ASSIGNMENT -> Go through the records and copy each line where the word "kloubů" occurs.

INPUT FOR THIS TASK ->
────────

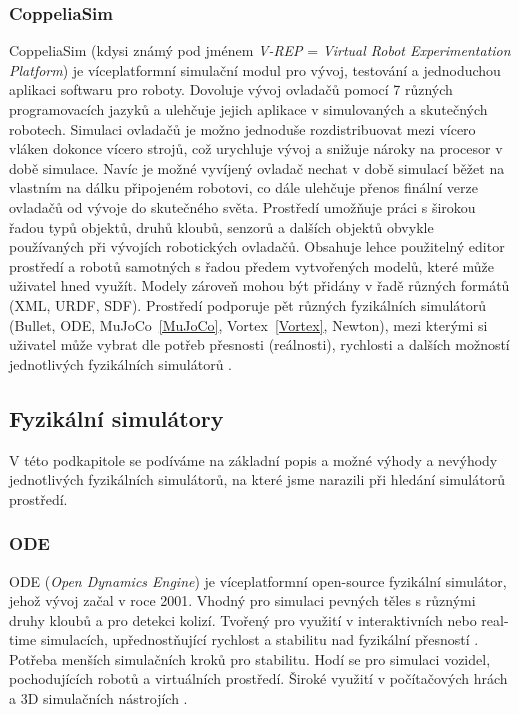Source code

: \subsubsection{CoppeliaSim} \label{CoppeliaSim}
CoppeliaSim \citep{coppeliaSim} (kdysi známý pod jménem \emph{V-REP} =
\emph{Virtual Robot Experimentation Platform}) je víceplatformní simulační
modul pro vývoj, testování a jednoduchou aplikaci softwaru pro roboty. Dovoluje
vývoj ovladačů pomocí 7 různých programovacích jazyků a ulehčuje jejich
aplikace v simulovaných a skutečných robotech. Simulaci ovladačů je možno
jednoduše rozdistribuovat mezi vícero vláken dokonce vícero strojů, což
urychluje vývoj a snižuje nároky na procesor v době simulace. Navíc je možné
vyvíjený ovladač nechat v době simulací běžet na vlastním na dálku připojeném
robotovi, co dále ulehčuje přenos finální verze ovladačů od vývoje do
skutečného světa. Prostředí umožňuje práci s širokou řadou typů objektů, druhů
kloubů, senzorů a dalších objektů obvykle používaných při vývojích robotických
ovladačů. Obsahuje lehce použitelný editor prostředí a robotů samotných s řadou
předem vytvořených modelů, které může uživatel hned využít. Modely zároveň
mohou být přidány v řadě různých formátů (XML, URDF, SDF). Prostředí
podporuje pět různých fyzikálních simulátorů (Bullet, ODE, MuJoCo~\ref{MuJoCo},
Vortex~\ref{Vortex}, Newton), mezi kterými si uživatel může vybrat dle potřeb
přesnosti (reálnosti), rychlosti a dalších možností jednotlivých fyzikálních
simulátorů \citep{nogueira2014comparative}.

\subsection{Fyzikální simulátory} \label{Simulované prostředí - f simulátory}

V této podkapitole se podíváme na základní popis a možné výhody a nevýhody
jednotlivých fyzikálních simulátorů, na které jsme narazili při hledání
simulátorů prostředí.

\subsubsection{ODE} \label{ODE}
ODE (\emph{Open Dynamics Engine}) \citep{opendynamicsengine} je víceplatformní open-source fyzikální
simulátor, jehož vývoj začal v roce 2001. Vhodný pro simulaci pevných těles s
různými druhy kloubů a pro detekci kolizí. Tvořený pro využití v interaktivních
nebo real-time simulacích, upřednostňující rychlost a stabilitu nad fyzikální
přesností \citep{smith2007open}. Potřeba menších simulačních kroků pro
stabilitu. Hodí se pro simulaci vozidel, pochodujících robotů a virtuálních
prostředí. Široké využití v počítačových hrách a 3D simulačních nástrojích
\citet{coppeliarobotics}.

────────

ANSWER TO THIS TASK ->
kloubů, senzorů a dalších objektů obvykle používaných při vývojích robotických
různými druhy kloubů a pro detekci kolizí. Tvořený pro využití v interaktivních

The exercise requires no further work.